真夜中のコーヒー・ネバーランド
執筆後記
実際にコーヒーで眠れなくなる経験をし、閃いたのがこのお話です。
大雑把な閃きの核は、コーヒーを飲んで眠れなくなり、困ったことになって、もうコーヒーなんか飲まないぞ、というお話でした。
閃いた時は、UCCが募集していたコーヒー・ストーリーの公募に出せるのではないかと一瞬考えたのですが、コーヒーを飲まないことを決意するような小説をコーヒーメーカーが主催する公募に出すのは喧嘩を売るようなものだと気付いて諦めました。募集要項をきちんと確認したわけではないのですが、文章量が規定外だと思うのでどちらにせよ無茶な話です。
今回のお話のお気に入りは、孝宏のキャラクター(特に前半の裕也とのやりとり)と、裕也が「ティンカーベル?」というシーンです。
孝宏は裕也と合わせて「仲のいい兄弟」を書くのが楽しくて、「ティンカーベル?」はその台詞とシチュエーションが思い浮かんでから絶対に入れたいシーンとなっていました。
ティンカーベルは本筋とは全く関係ないのですが、ここでピーターパンが絡んできたおかげで、タイトルにもある「ネバーランド」の設定がはっきり決まったのだと思います。
最初はタイトルにも「ネバーランド」の言葉はなく、「ミッドナイト・コーヒー」と「コーヒー・ミッドナイト」のどちらかいいかと考えていました。

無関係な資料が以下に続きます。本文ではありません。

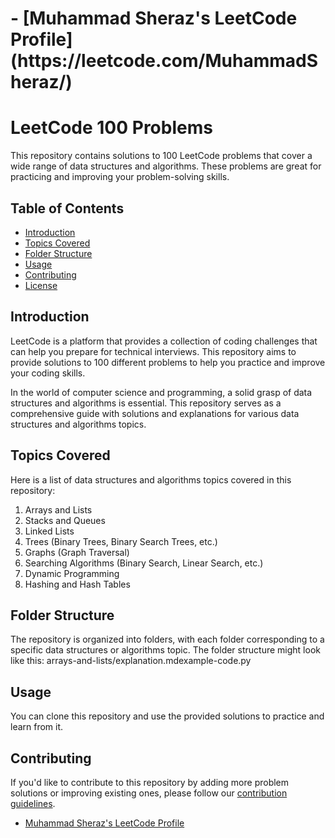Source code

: <h1>- [Muhammad Sheraz's LeetCode Profile](https://leetcode.com/MuhammadSheraz/)</h1>

# LeetCode 100 Problems

This repository contains solutions to 100 LeetCode problems that cover a wide range of data structures and algorithms. These problems are great for practicing and improving your problem-solving skills.

## Table of Contents

- [Introduction](#introduction)
- [Topics Covered](#Topics-Covered)
- [Folder Structure](#folder-structure)
- [Usage](#usage)
- [Contributing](#contributing)
- [License](#license)

## Introduction

LeetCode is a platform that provides a collection of coding challenges that can help you prepare for technical interviews. This repository aims to provide solutions to 100 different problems to help you practice and improve your coding skills.

In the world of computer science and programming, a solid grasp of data structures and algorithms is essential. This repository serves as a comprehensive guide with solutions and explanations for various data structures and algorithms topics.

## Topics Covered

Here is a list of data structures and algorithms topics covered in this repository:

1. Arrays and Lists
2. Stacks and Queues
3. Linked Lists
4. Trees (Binary Trees, Binary Search Trees, etc.)
5. Graphs (Graph Traversal)
7. Searching Algorithms (Binary Search, Linear Search, etc.)
8. Dynamic Programming
9. Hashing and Hash Tables




## Folder Structure

The repository is organized into folders, with each folder corresponding to a specific data structures or algorithms topic. The folder structure might look like this:
arrays-and-lists/explanation.mdexample-code.py

## Usage

You can clone this repository and use the provided solutions to practice and learn from it.
## Contributing

If you'd like to contribute to this repository by adding more problem solutions or improving existing ones, please follow our [contribution guidelines](CONTRIBUTING.md).

- [Muhammad Sheraz's LeetCode Profile](https://leetcode.com/MuhammadSheraz/)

「ネバーランド」がついて人目を引く可愛らしいタイトルなった……かな?
ただ、ネバーランドでの具体的な出来事や設定は最後までなかなか固まらなくて、自分でも妙だと思う世界ができ上がってしまいました。
最初の原稿では、コーヒーを飲んでも完全に疲れが取れるわけではなく、段々と弱って死んでしまうというようなちょっと怖い話もあったのですが、最初の兄弟のやりとりのようなほのぼのした雰囲気を重視したかったのでその部分は取り除きました。それでも最後、カフィーのキャラクターはちょっと恐ろしいことになっています。教訓話にしたかったわけでもなく、「大人は笑える子供(主人公)にとっては怖い話」を目指したのですが、さて……。
当初は30枚前後で仕上げるつもりで書き綴っていたのですが、ネバーランドのシーンが予想以上に長くなった結果、50枚を越えてしまいました。
二頁目と三頁目の区切りが突如必要となり、若干不自然なページ分割になっているかもしれません。後からページ分割に合わせて文章を修正すればよかったのですが、何となくそのままぶった切ってしまいました。